**Task objective:** Your job with the data below: print everything from the line that holds "и задач исследования:**" down to the line that holds "1. Создание платформы", ends included, exactly, and nothing else.

━━ Input for this task

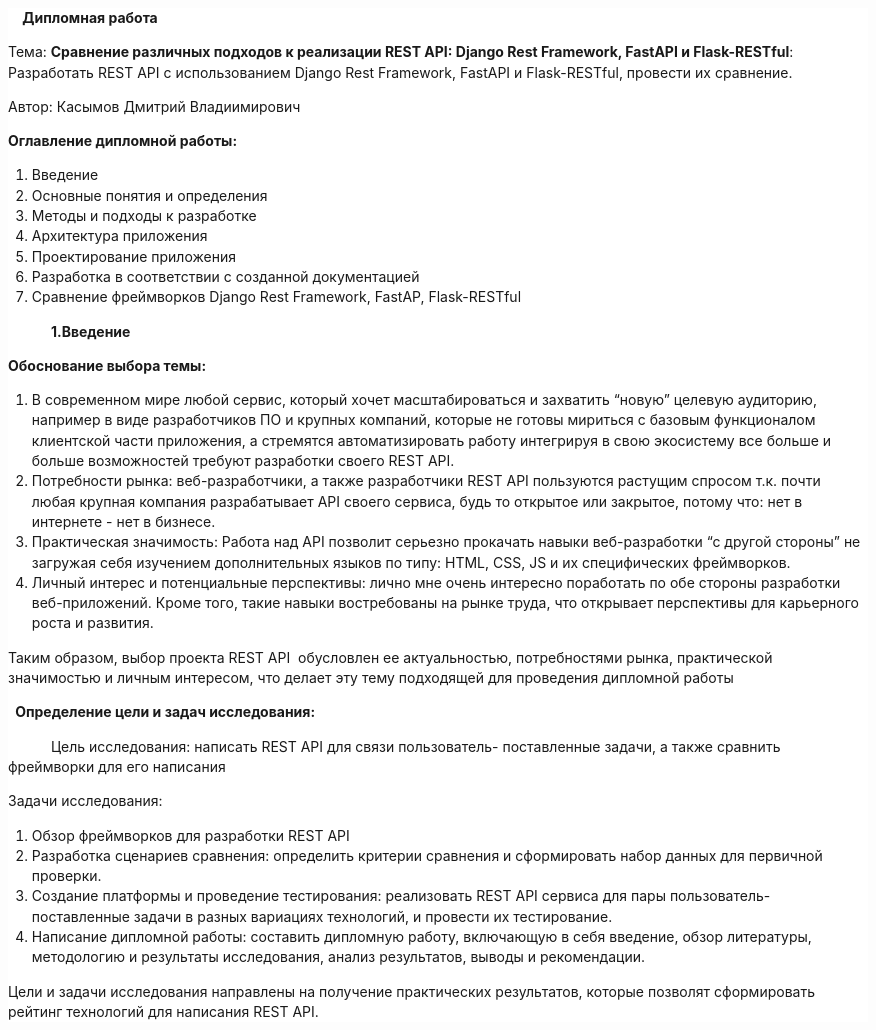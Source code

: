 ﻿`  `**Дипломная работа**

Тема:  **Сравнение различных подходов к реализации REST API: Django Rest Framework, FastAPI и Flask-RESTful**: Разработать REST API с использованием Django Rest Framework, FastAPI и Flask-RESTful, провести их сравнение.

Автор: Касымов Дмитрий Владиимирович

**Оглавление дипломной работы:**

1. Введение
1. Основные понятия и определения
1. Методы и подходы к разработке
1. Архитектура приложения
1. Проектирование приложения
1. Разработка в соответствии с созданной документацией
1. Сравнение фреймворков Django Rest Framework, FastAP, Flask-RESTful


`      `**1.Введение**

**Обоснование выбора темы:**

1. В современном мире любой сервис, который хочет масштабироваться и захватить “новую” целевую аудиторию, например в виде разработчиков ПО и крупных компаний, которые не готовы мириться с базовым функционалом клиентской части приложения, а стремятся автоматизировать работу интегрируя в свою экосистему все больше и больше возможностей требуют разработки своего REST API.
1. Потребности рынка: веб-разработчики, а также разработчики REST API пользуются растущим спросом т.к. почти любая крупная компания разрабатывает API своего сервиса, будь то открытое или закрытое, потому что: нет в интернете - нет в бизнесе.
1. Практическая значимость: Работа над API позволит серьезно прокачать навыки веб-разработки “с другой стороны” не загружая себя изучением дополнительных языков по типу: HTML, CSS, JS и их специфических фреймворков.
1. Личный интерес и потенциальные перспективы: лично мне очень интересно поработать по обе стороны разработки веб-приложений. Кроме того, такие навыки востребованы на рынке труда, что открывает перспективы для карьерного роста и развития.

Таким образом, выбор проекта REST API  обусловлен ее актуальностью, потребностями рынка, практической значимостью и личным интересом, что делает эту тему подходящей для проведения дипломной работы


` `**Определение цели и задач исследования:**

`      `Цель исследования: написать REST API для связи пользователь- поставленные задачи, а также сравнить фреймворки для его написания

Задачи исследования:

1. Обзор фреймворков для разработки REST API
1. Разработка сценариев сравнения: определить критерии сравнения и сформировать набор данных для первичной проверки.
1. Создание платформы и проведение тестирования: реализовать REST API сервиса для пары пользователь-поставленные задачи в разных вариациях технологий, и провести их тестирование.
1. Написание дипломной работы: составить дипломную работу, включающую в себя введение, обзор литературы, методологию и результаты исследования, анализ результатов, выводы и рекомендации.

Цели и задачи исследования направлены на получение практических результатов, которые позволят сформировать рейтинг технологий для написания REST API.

━━━━

**Result below:**
` `**Определение цели и задач исследования:**

`      `Цель исследования: написать REST API для связи пользователь- поставленные задачи, а также сравнить фреймворки для его написания

Задачи исследования:

1. Обзор фреймворков для разработки REST API
1. Разработка сценариев сравнения: определить критерии сравнения и сформировать набор данных для первичной проверки.
1. Создание платформы и проведение тестирования: реализовать REST API сервиса для пары пользователь-поставленные задачи в разных вариациях технологий, и провести их тестирование.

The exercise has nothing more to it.